Berkeley -- When stretched, a type of adult stem cell taken from bone marrow can be nudged towards becoming the type of tissue found in blood vessels, according to a new study by bioengineers at the University of California, Berkeley.
Researchers placed mesenchymal stem cells onto a silicone membrane that was stretched longitudinally once every second. It was a cellular workout routine that helped point the bone marrow stem cell in the direction of becoming the smooth muscle tissue of vascular walls.
The findings, published today (Monday, Oct. 23) in the online early edition of the Proceedings of the National Academy of Sciences, highlight the importance of mechanical forces in stem cell differentiation.
Mesenchymal stem cells have the ability to turn into different types of connective tissue including bone, cartilage and muscle. Embryonic stem cells have the advantage of being able to turn into any kind of body tissue and of being easier to work with in the lab, though that flexibility comes with controversy and ethical questions not found in research on adult stem cells.

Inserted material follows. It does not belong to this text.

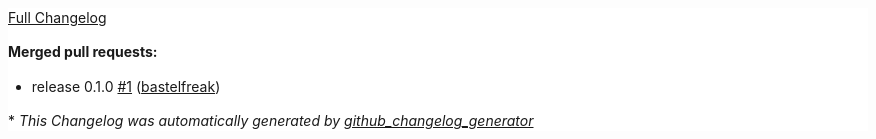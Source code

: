 [Full Changelog](https://github.com/voxpupuli/voxpupuli-test/compare/d1c16d6fb9733129f44f31fd5471760de35dddf8...v0.1.0)

**Merged pull requests:**

- release 0.1.0 [\#1](https://github.com/voxpupuli/voxpupuli-test/pull/1) ([bastelfreak](https://github.com/bastelfreak))



\* *This Changelog was automatically generated by [github_changelog_generator](https://github.com/github-changelog-generator/github-changelog-generator)*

But research on both types of stem cells holds the promise of treatment for diseased or damaged body parts. Experiments in stem cell differentiation, however, have traditionally relied upon chemical signals to prompt this transformation into the desired cell type.
Song Li, UC Berkeley associate professor of bioengineering and principal investigator of the study, heads one of the leading research groups in the country investigating the role of a stem cell's physical environment on its development.
"The mechanical effects on the body are well known. A good example is when astronauts in space experience a loss of bone mass because there is no gravity," said Li. "We are now extending this concept to the cellular level by showing that mechanical stimulation can impact stem cell differentiation."